I was worried seeing it again might not live up to my strong impressions from last year, or the semi-legendary status this production has already achieved, but that wasn't the case; if anything, knowing both how the story would play out and how van Hove would stage it made the building tension even more effective, as Eddie pursues his obsession, unaware of how dangerous an enemy he's making in the silent Marco (Emun Elliot.) Strong has said he sees Eddie as completely oblivious to anything beyond fatherly feelings for Katie, and this comes across in his performance - his lack of self-awareness makes him forge on through everyone else's warnings and objections, lending the production the clean tragic scope van Hove wanted to strip Arthur Miller's play down to.

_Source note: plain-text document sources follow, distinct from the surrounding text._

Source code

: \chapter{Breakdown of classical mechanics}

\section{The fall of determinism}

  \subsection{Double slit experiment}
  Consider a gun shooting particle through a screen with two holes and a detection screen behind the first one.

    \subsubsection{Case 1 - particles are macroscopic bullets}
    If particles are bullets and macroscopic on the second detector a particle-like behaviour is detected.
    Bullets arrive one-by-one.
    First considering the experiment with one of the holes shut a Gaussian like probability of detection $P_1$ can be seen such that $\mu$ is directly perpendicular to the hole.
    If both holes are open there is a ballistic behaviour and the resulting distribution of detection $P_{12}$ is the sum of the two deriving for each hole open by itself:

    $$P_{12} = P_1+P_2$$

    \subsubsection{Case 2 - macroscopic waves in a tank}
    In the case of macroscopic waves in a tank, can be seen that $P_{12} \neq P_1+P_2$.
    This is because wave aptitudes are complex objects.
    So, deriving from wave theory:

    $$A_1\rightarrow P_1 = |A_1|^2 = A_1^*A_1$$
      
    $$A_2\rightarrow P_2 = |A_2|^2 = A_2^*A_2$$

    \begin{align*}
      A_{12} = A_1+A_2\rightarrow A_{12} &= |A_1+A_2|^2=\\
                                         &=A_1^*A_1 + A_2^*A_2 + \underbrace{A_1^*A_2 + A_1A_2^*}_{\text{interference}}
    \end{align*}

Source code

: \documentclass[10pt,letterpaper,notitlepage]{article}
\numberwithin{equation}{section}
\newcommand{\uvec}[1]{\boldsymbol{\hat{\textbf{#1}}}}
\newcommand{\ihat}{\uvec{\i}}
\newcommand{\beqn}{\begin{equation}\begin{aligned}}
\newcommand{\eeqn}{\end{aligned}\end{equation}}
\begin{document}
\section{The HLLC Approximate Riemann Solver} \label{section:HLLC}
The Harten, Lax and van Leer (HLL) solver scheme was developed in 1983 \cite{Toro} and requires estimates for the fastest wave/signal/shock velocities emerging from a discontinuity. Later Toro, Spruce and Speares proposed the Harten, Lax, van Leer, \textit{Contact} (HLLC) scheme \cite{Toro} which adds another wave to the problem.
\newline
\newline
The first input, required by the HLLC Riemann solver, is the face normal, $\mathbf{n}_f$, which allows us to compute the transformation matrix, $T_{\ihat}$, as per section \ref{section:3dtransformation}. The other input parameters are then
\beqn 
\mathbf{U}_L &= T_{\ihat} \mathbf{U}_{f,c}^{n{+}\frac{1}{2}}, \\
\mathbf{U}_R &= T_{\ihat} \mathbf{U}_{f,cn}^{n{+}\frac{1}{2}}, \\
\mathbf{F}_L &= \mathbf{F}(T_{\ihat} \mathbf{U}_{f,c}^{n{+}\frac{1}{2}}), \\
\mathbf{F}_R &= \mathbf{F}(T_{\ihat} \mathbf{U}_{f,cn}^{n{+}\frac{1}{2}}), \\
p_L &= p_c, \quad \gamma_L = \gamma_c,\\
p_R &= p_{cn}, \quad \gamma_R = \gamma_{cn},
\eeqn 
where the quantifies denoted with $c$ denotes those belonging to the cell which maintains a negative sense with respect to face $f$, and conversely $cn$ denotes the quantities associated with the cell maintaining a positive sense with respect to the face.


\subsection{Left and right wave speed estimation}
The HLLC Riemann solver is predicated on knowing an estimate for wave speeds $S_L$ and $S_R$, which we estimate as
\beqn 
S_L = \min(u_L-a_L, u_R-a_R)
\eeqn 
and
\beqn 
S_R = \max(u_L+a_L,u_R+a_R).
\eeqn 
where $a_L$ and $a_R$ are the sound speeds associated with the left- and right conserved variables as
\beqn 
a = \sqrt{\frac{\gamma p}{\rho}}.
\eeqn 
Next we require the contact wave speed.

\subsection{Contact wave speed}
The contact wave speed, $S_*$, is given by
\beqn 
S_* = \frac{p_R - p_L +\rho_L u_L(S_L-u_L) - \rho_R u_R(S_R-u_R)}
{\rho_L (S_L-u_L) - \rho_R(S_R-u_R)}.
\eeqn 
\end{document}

Though Strong's performance and van Hove's direction are as powerful as everyone says, it would be wrong to forget the other performances that make the evening chillingly effective - Nicola Walker and Michael Gould as wife and lawyer respectively are helpless to stop the inevitable, and if anyone ever doubted Luke Norris' ability to enter a room and sweep a young girl off her feet, the reaction to him of the group of sixth-form girls in the Upper Circle should put paid to that. Even if it hadn't become the sensation it has, my own initial reaction to A View From The Bridge had given it a lot to live up to, but there's nothing about this West End transfer that disappointed me.

A View From The Bridge by Arthur Miller is booking until the 11th of April at Wyndhams Theatre.

Running time: 2 hours straight through.